O que é o crime de descaminho?
Descaminho é um crime aduaneiro que busca proteger o controle da aduana sobre a entrada/saída de mercadoria do território brasileiro. São punidos aqueles que violam o controle aduaneiro na introdução/extração irregular de mercadorias estrangeiras não proibidas no território brasileiro e que deixarem de recolher os tributos aduaneiros.
O cerne da questão é a existência de uma irregularidade administrativa aduaneira na importação (ou exportação) de uma mercadoria não proibida e estrangeira.
Por mercadoria não proibida entende-se a mercadoria que não possua restrição quanto à sua entrada ou saída, bem como aquela cuja restrição seja apenas relativa: vinculada à qualidade do importador, ao contexto da importação, à destinação das mercadorias (o rol aqui não é taxativo).
Além disso, existem diversas condutas equiparadas, sempre com alguma ligação com aquele que interna mercadoria de maneira IRREGULAR: vender, expor à venda, manter em depósito.
E diante da atual redação do artigo 334 do Código Penal, apenas são consideradas como criminosas as condutas que implicarem na falta de recolhimento de algum tributo aduaneiro.
Qual a diferença entre descaminho e contrabando?
A diferença principal é a existência de uma restrição absoluta ou relativa sobre a importação da mercadoria. Pune-se mais severamente quem importar mercadoria proibida, ou seja, quem praticar o crime de contrabando.
Em outras palavras, pela redação atual do artigo 334-A, somente é considerado como contrabando a conduta que estiver ligada à uma mercadoria com restrição absoluta de importação/exportação, ou seja, proibida.
Uma restrição absoluta (proibição) é aquela que alcança a todos. Ao contrário, as restrições relativas admitem exceções, quando ao menos uma pessoa pode importar (vinculadas à qualidade do importador, ao contexto da importação, à destinação das mercadorias).

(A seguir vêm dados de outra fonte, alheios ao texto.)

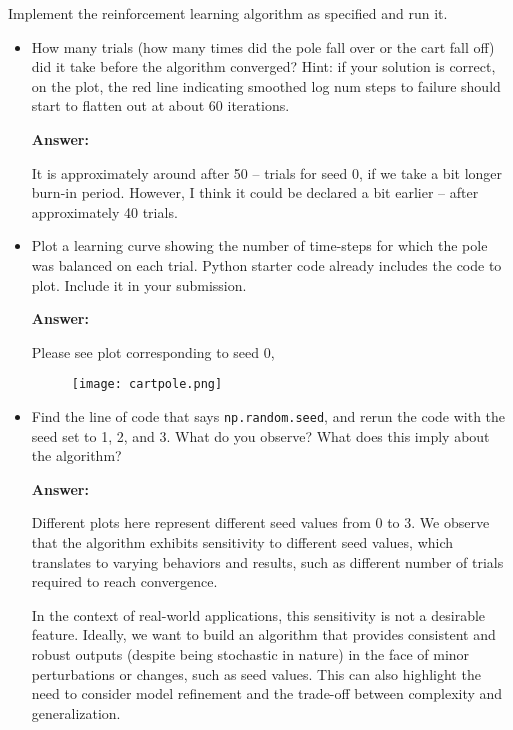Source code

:\documentclass{article}
\begin{document}
Implement the reinforcement learning algorithm as specified and run it.
\begin{itemize}
    \item How many trials (how many times did the pole fall over or the cart fall off) did it take before the algorithm converged? Hint: if your solution is correct, on the plot, the red line indicating smoothed log num steps to failure should start to flatten out at about 60 iterations.

    \textbf{Answer:}

    It is approximately around after 50 -- trials for seed 0, if we take a bit longer burn-in period. However, I think it could be declared a bit earlier -- after approximately 40 trials.
    
    \item Plot a learning curve showing the number of time-steps for which the pole was balanced on each trial. Python starter code already includes the code to plot. Include it in your submission.

    \textbf{Answer:}

    Please see plot corresponding to seed 0,

    \begin{figure}[H]
    \centering
    \texttt{[image: cartpole.png]}
    \label{fig:cartpole}
\end{figure}

    
    \item Find the line of code that says \texttt{np.random.seed}, and rerun the code with the seed set to 1, 2, and 3. What do you observe? What does this imply about the algorithm?

    \textbf{Answer:}

    Different plots here represent different seed values from 0 to 3. We observe that the algorithm exhibits sensitivity to different seed values, which translates to varying behaviors and results, such as different number of trials required to reach convergence.

    In the context of real-world applications, this sensitivity is not a desirable feature. Ideally, we want to build an algorithm that provides consistent and robust outputs (despite being stochastic in nature) in the face of minor perturbations or changes, such as seed values. This can also highlight the need to consider model refinement and the trade-off between complexity and generalization.
    
\end{itemize}



\end{document}
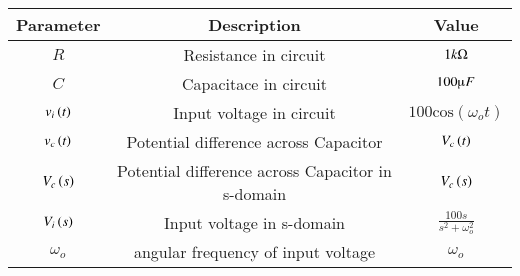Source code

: \begin{tabular}{|c|c|c|}
    \hline
    \textbf{Parameter} & \textbf{Description} & \textbf{Value} \\
    \hline
    $R$ & Resistance in circuit & $ 1k\ohm$ \\
    \hline
    $C$ & Capacitace in circuit & $ 100\micro F$ \\
    \hline
    $v_i\left(t\right)$ & Input voltage in circuit & $ 100\text{cos}(\omega_o t)$ \\
    \hline
    $v_c\left(t\right)$ & Potential difference across Capacitor& $V_c\left(t\right)$ \\
    \hline
    $V_c\left(s\right)$ & Potential difference across Capacitor in s-domain& $V_c\left(s\right)$ \\
    \hline
    $V_i\left(s\right)$ & Input voltage in s-domain& $ \frac{100s}{s^2+ \omega_o^2}$\\
    \hline
    $\omega_o$ & angular frequency of input voltage& $ \omega_o$\\
    \hline
\end{tabular}



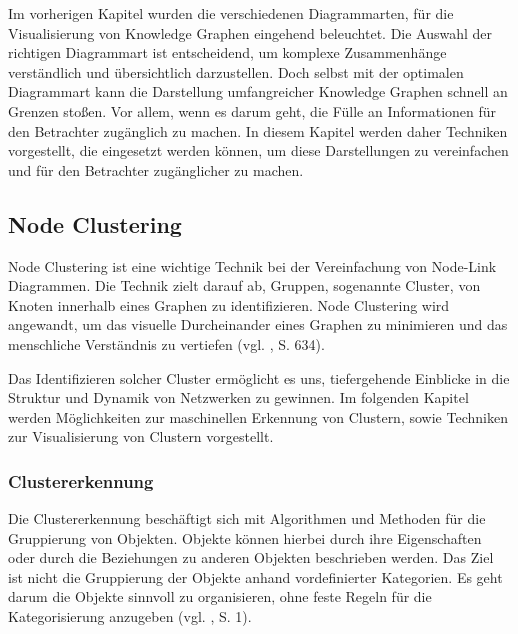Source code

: Im vorherigen Kapitel wurden die verschiedenen Diagrammarten, für die Visualisierung von Knowledge Graphen eingehend beleuchtet. Die Auswahl der richtigen Diagrammart ist entscheidend, um komplexe Zusammenhänge verständlich und übersichtlich darzustellen. Doch selbst mit der optimalen Diagrammart kann die Darstellung umfangreicher Knowledge Graphen schnell an Grenzen stoßen. Vor allem, wenn es darum geht, die Fülle an Informationen für den Betrachter zugänglich zu machen. In diesem Kapitel werden daher Techniken vorgestellt, die eingesetzt werden können, um diese Darstellungen zu vereinfachen und für den Betrachter zugänglicher zu machen.

\subsection{Node Clustering}

Node Clustering ist eine wichtige Technik bei der Vereinfachung von Node-Link Diagrammen. Die Technik zielt darauf ab, Gruppen, sogenannte Cluster, von Knoten innerhalb eines Graphen zu identifizieren. Node Clustering wird angewandt, um das visuelle Durcheinander eines Graphen zu minimieren und das menschliche Verständnis zu vertiefen (vgl. \cite{chen:SurveyGraphVisualization}, S. 634).

Das Identifizieren solcher Cluster ermöglicht es uns, tiefergehende Einblicke in die Struktur und Dynamik von Netzwerken zu gewinnen. Im folgenden Kapitel werden Möglichkeiten zur maschinellen Erkennung von Clustern, sowie Techniken zur Visualisierung von Clustern vorgestellt.

\subsubsection{Clustererkennung}

Die Clustererkennung beschäftigt sich mit Algorithmen und Methoden für die Gruppierung von Objekten. Objekte können hierbei durch ihre Eigenschaften oder durch die Beziehungen zu anderen Objekten beschrieben werden. Das Ziel ist nicht die Gruppierung der Objekte anhand vordefinierter Kategorien. Es geht darum die Objekte sinnvoll zu organisieren, ohne feste Regeln für die Kategorisierung anzugeben (vgl. \cite{clustering:AlgosForClust}, S. 1).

No descaminho, há uma restrição relativa à importação da mercadoria estrangeira, vinculadas à qualidade do importador, ao contexto da importação, à destinação das mercadorias. Por exemplo, o viajante não pode trazer bens destinados à revenda em sua bagagem acompanhada e, dependendo do valor das mercadorias, também responde por descaminho.
No descaminho, a operação de importação é irregular e, portanto, viola alguma restrição relativa contida na legislação aduaneira. Trata-se de norma penal em branco que é complementada pela legislação aduaneira. No exemplo citado acima, da bagagem acompanhada do viajante, há um tratamento específico do tema no Regulamento aduaneiro e na Instrução Normativa 1059.

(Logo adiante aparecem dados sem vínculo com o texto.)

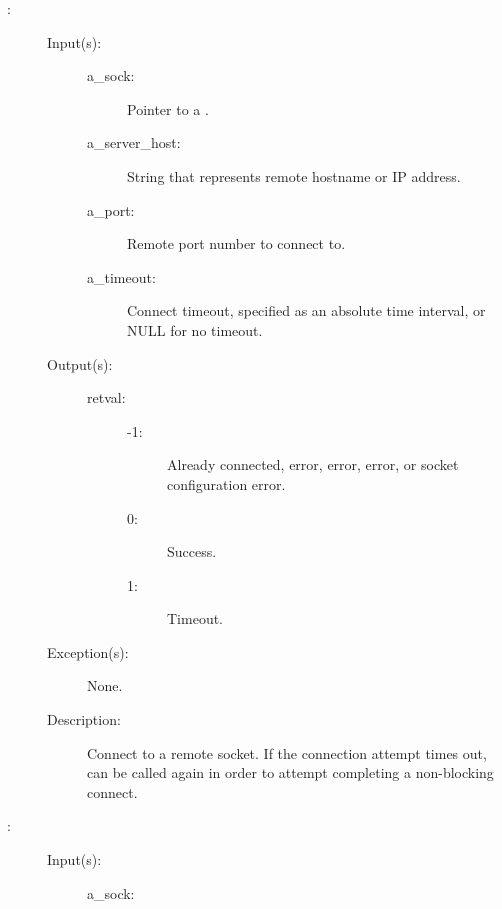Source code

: \begin{description}
\item[{}: ]
	\begin{description}\item[]
	\item[Input(s): ]
		\begin{description}\item[]
		\item[a\_sock: ]
			Pointer to a .
		\item[a\_server\_host: ]
			String that represents remote hostname or IP address.
		\item[a\_port: ]
			Remote port number to connect to.
		\item[a\_timeout: ]
			Connect timeout, specified as an absolute time interval,
			or NULL for no timeout.
		\end{description}
	\item[Output(s): ]
		\begin{description}\item[]
		\item[retval: ]
			\begin{description}\item[]
			\item[-1: ]
				Already connected,  error,
				 error,  error,
				or socket configuration error.
			\item[0: ]
				Success.
			\item[1: ]
				Timeout.
			\end{description}
		\end{description}
	\item[Exception(s): ] None.
	\item[Description: ]
		Connect to a remote socket.  If the connection attempt times
		out,  can be called again in order to
		attempt completing a non-blocking connect.
	\end{description}
\label{sock_wrap}
\item[{}: ]
	\begin{description}\item[]
	\item[Input(s): ]
		\begin{description}\item[]
		\item[a\_sock: ]

\end{description}
\end{description}
\end{description}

Elementos básicos do crime de contrabando
De tal modo, são três os elementos básicos do crime de contrabando: (a) mercadoria, (b) conduta de internar no território nacional e (c) proibição absoluta.
Lembrando-se que o Direito Aduaneiro é a disciplina que estuda a regulação do tráfego internacional de mercadorias, sendo esta definida como: bem corpóreo móvel suscetível de ser importado ou exportado.
No mesmo sentido, o Glossário da ALADI define mercadorias (“mercancias”) como todo bem corporal móvel. Já o Código Aduaneiro do Mercosul diz que: “Mercadoria é todo bem suscetível de um destino aduaneiro”.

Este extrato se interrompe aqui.